» **EXERCISE DIRECTIONS**
Would you return the lines between the one holding "Dentro deste paradigma, a" and the one holding "Todos os trabalhos", inclusive, and only those, exactly as they stand in the listing below?

» **DATA IN THIS EXERCISE**

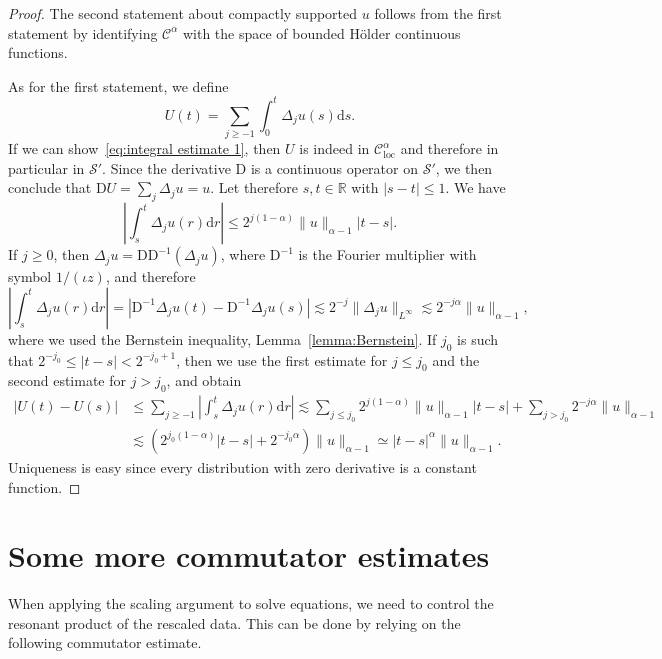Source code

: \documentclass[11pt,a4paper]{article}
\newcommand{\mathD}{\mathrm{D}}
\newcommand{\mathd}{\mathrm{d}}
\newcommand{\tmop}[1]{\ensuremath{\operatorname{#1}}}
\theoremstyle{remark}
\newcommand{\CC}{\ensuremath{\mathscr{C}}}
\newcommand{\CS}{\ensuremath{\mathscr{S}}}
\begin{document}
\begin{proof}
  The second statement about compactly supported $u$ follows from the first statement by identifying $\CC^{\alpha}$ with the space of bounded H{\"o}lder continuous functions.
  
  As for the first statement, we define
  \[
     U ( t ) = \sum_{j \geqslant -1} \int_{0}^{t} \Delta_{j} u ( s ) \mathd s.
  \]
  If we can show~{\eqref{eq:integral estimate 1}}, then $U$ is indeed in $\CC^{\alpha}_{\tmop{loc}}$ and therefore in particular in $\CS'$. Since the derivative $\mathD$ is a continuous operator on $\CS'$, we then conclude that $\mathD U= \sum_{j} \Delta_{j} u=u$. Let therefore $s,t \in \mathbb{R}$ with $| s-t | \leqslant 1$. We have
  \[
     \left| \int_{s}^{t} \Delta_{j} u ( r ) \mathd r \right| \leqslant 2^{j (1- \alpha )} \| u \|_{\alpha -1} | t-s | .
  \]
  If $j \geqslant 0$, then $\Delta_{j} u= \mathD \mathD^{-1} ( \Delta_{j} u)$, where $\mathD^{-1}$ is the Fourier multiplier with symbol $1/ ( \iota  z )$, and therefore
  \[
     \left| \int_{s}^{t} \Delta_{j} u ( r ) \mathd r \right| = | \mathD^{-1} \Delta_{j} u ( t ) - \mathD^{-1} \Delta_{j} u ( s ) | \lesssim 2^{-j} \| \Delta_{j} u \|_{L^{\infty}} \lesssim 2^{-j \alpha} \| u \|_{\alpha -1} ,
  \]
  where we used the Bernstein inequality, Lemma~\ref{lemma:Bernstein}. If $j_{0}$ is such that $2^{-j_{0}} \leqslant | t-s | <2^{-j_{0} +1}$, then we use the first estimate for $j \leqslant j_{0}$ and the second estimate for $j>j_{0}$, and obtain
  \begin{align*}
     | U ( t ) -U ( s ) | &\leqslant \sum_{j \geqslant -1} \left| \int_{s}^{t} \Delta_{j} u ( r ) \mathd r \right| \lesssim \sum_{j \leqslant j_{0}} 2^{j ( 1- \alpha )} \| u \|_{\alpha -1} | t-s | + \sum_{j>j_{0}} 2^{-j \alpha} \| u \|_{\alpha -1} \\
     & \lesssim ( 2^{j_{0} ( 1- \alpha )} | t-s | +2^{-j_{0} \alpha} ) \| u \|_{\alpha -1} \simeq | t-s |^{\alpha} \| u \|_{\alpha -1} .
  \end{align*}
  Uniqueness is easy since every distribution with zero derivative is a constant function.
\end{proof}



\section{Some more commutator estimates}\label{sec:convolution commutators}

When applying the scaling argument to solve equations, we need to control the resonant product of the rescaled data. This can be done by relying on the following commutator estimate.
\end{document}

--

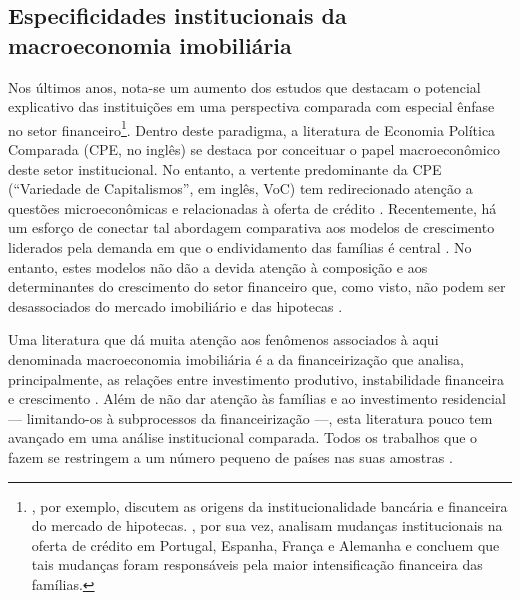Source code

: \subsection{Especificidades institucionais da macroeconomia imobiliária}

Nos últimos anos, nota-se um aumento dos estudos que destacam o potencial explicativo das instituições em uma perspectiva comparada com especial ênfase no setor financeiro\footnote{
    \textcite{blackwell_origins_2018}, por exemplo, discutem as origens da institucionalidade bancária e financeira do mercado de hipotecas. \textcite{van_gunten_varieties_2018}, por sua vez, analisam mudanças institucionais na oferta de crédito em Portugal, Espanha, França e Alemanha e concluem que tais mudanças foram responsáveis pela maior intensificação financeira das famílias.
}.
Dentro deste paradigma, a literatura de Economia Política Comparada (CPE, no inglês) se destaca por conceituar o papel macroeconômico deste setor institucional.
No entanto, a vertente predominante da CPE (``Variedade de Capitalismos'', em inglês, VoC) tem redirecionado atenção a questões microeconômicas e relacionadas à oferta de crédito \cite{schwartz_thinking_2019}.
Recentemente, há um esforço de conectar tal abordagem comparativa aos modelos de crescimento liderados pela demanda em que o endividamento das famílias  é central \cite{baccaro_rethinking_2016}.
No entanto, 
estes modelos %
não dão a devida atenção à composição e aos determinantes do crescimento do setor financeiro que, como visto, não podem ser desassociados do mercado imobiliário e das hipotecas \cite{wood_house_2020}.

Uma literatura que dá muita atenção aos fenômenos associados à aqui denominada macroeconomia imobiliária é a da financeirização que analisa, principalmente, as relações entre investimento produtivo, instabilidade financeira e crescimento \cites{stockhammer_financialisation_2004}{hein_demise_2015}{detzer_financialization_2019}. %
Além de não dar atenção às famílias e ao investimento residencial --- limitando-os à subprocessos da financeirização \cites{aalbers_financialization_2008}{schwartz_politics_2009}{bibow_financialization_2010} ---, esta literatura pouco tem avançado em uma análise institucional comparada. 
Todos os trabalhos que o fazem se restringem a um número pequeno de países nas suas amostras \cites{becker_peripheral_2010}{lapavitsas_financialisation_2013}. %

» **PROBLEM SOLUTION**
Dentro deste paradigma, a literatura de Economia Política Comparada (CPE, no inglês) se destaca por conceituar o papel macroeconômico deste setor institucional.
No entanto, a vertente predominante da CPE (``Variedade de Capitalismos'', em inglês, VoC) tem redirecionado atenção a questões microeconômicas e relacionadas à oferta de crédito \cite{schwartz_thinking_2019}.
Recentemente, há um esforço de conectar tal abordagem comparativa aos modelos de crescimento liderados pela demanda em que o endividamento das famílias  é central \cite{baccaro_rethinking_2016}.
No entanto, 
estes modelos %
não dão a devida atenção à composição e aos determinantes do crescimento do setor financeiro que, como visto, não podem ser desassociados do mercado imobiliário e das hipotecas \cite{wood_house_2020}.

Uma literatura que dá muita atenção aos fenômenos associados à aqui denominada macroeconomia imobiliária é a da financeirização que analisa, principalmente, as relações entre investimento produtivo, instabilidade financeira e crescimento \cites{stockhammer_financialisation_2004}{hein_demise_2015}{detzer_financialization_2019}. %
Além de não dar atenção às famílias e ao investimento residencial --- limitando-os à subprocessos da financeirização \cites{aalbers_financialization_2008}{schwartz_politics_2009}{bibow_financialization_2010} ---, esta literatura pouco tem avançado em uma análise institucional comparada. 
Todos os trabalhos que o fazem se restringem a um número pequeno de países nas suas amostras \cites{becker_peripheral_2010}{lapavitsas_financialisation_2013}. %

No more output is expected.